In Kazakhstan, the government has aimed to improve its reputation in the international arena to ensure sustainable partnerships with main foreign economic partners, particularly to attract foreign investment.
Expanding the coverage of communication networks and ICT infrastructure was established as one of its main objectives; however, the process needed a stable internet connection throughout the country. While expanding its coverage in distant villages, residents of larger cities started to encounter localized shutdowns, in instances when the government sought to contain anti-government protests at the places of their origin.

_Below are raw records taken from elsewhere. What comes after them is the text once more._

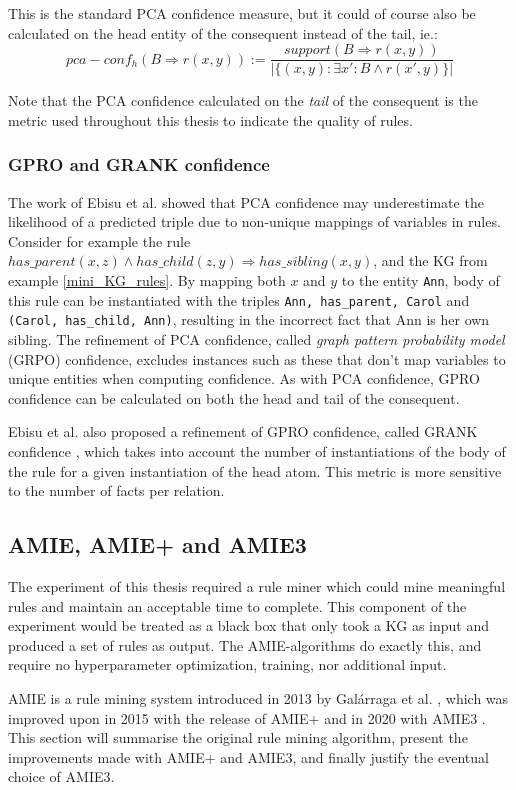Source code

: This is the standard PCA confidence measure, but it could of course also be calculated on the head entity of the consequent instead of the tail, ie.: 
\[pca-conf_h(B\Rightarrow r(x, y)) := \frac{support(B\Rightarrow r(x, y))}{|\{(x, y):\exists x' : B \wedge r(x', y)\}|}\]

Note that the PCA confidence calculated on the \textit{tail} of the consequent is the metric used throughout this thesis to indicate the quality of rules.

\subsubsection{GPRO and GRANK confidence}
The work of Ebisu et al. \cite{gpro} showed that PCA confidence may underestimate the likelihood of a predicted triple due to non-unique mappings of variables in rules. Consider for example the rule $has\_parent(x, z) \wedge has\_child(z, y) \Rightarrow has\_sibling(x, y)$, and the KG from example \ref{mini_KG_rules}. By mapping both $x$ and $y$ to the entity \texttt{Ann}, body of this rule can be instantiated with the triples \texttt{Ann, has\_parent, Carol} and \texttt{(Carol, has\_child, Ann)}, resulting in the incorrect fact that Ann is her own sibling. The refinement of PCA confidence, called \textit{graph pattern probability model} (GRPO) confidence, excludes instances such as these that don't map variables to unique entities when computing confidence. As with PCA confidence, GPRO confidence can be calculated on both the head and tail of the consequent.

Ebisu et al. also proposed a refinement of GPRO confidence, called GRANK confidence \cite{gpro}, which takes into account the number of instantiations of the body of the rule for a given instantiation of the head atom. This metric is more sensitive to the number of facts per relation.


\subsection{AMIE, AMIE+ and AMIE3}
\label{the_amies}
The experiment of this thesis required a rule miner which could mine meaningful rules and maintain an acceptable time to complete. This component of the experiment would be treated as a black box that only took a KG as input and produced a set of rules as output. The AMIE-algorithms do exactly this, and require no hyperparameter optimization, training, nor additional input.

AMIE is a rule mining system introduced in 2013 by Galárraga et al. \cite{amie}, which was improved upon in 2015 with the release of AMIE+ \cite{amie_plus} and in 2020 with AMIE3 \cite{amie3}. This section will summarise the original rule mining algorithm, present the improvements made with AMIE+ and AMIE3, and finally justify the eventual choice of AMIE3.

Compared to Kazakhstan, the Turkmen government has continuously pursued rigid and centralized control of the internet through a bundle of offline and online measures to keep a highly sterilized online environment. To seal off the domestic online space, the government has used state-owned Turkmentelecom, the country’s only authorized internet service provider, to control the flow of information through a centralized hub. Internet access has been deliberately kept slow and unreliable compared to global standards, and expensive in relation to the income of the local population. The infrastructure outside of major urban areas has remained significantly underfunded and underdeveloped; roughly 50 percent of the population lives in these areas.
Although in recent years the situation has significantly improved, Turkmenistan still has the lowest internet penetration rate in Central Asia at 38 percent of the total population. Furthermore, Turkmenistan has one of the world’s most expensive mobile internet systems and one of the world’s slowest average internet download speeds.